= WHAT TO DO =
Among the records that follow, set down only the lines from the one containing "John has published many articles on" to the one containing "BDD](https://johnfergusonsmart.com/bdd-and-microservices/)", both included, exactly.

= RECORD EXTRACTS =
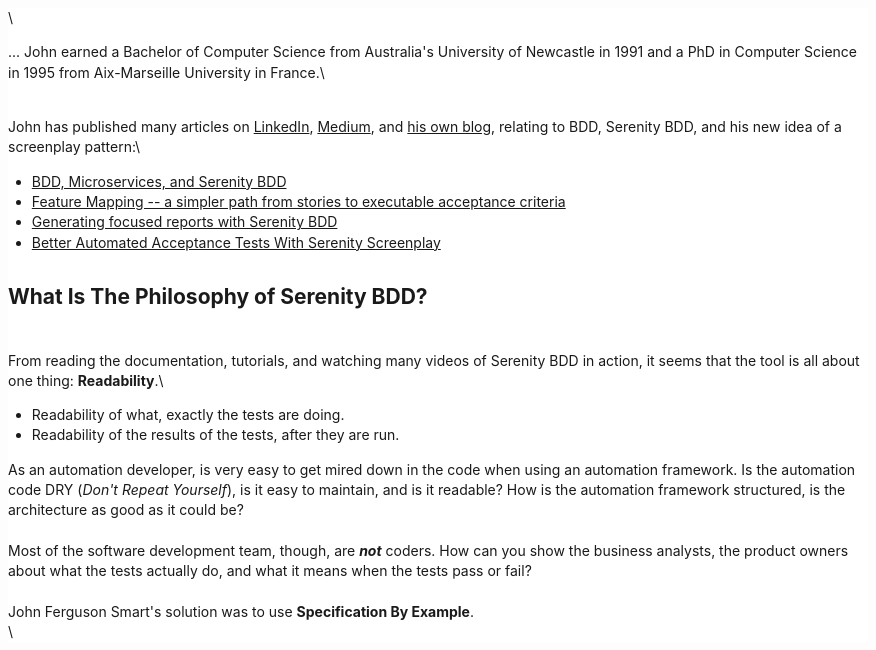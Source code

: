 <div>

\

</div>

<div>

\... John earned a Bachelor of Computer Science from Australia\'s
University of Newcastle in 1991 and a PhD in Computer Science in 1995
from Aix-Marseille University in France.\

<div>

\
John has published many articles on
[LinkedIn](https://www.linkedin.com/in/john-ferguson-smart/recent-activity/posts/), [Medium](https://medium.com/@wakaleo),
and [his own blog](https://johnfergusonsmart.com/blog/), relating to
BDD, Serenity BDD, and his new idea of a screenplay pattern:\

-   [BDD, Microservices, and Serenity
    BDD](https://johnfergusonsmart.com/bdd-and-microservices/)
-   [Feature Mapping -- a simpler path from stories to executable
    acceptance
    criteria](https://johnfergusonsmart.com/feature-mapping-a-simpler-path-from-stories-to-executable-acceptance-criteria/)
-   [Generating focused reports with Serenity
    BDD](https://johnfergusonsmart.com/serenity-focused-reporting/)
-   [Better Automated Acceptance Tests With Serenity
    Screenplay](https://johnfergusonsmart.com/better-automated-acceptance-tests-serenity-screenplay/)

What Is The Philosophy of Serenity BDD?
---------------------------------------

\
From reading the documentation, tutorials, and watching many videos of
Serenity BDD in action, it seems that the tool is all about one thing:
**Readability**.\

-   Readability of what, exactly the tests are doing.
-   Readability of the results of the tests, after they are run. 

As an automation developer, is very easy to get mired down in the code
when using an automation framework. Is the automation code DRY (*Don\'t
Repeat Yourself*), is it easy to maintain, and is it readable? How is
the automation framework structured, is the architecture as good as it
could be?\
\
Most of the software development team, though, are ***not*** coders. How
can you show the business analysts, the product owners about what the
tests actually do, and what it means when the tests pass or fail?\
\
John Ferguson Smart\'s solution was to use **Specification By
Example**.\
\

= RESULT OF THIS EXERCISE =
John has published many articles on
[LinkedIn](https://www.linkedin.com/in/john-ferguson-smart/recent-activity/posts/), [Medium](https://medium.com/@wakaleo),
and [his own blog](https://johnfergusonsmart.com/blog/), relating to
BDD, Serenity BDD, and his new idea of a screenplay pattern:\

-   [BDD, Microservices, and Serenity
    BDD](https://johnfergusonsmart.com/bdd-and-microservices/)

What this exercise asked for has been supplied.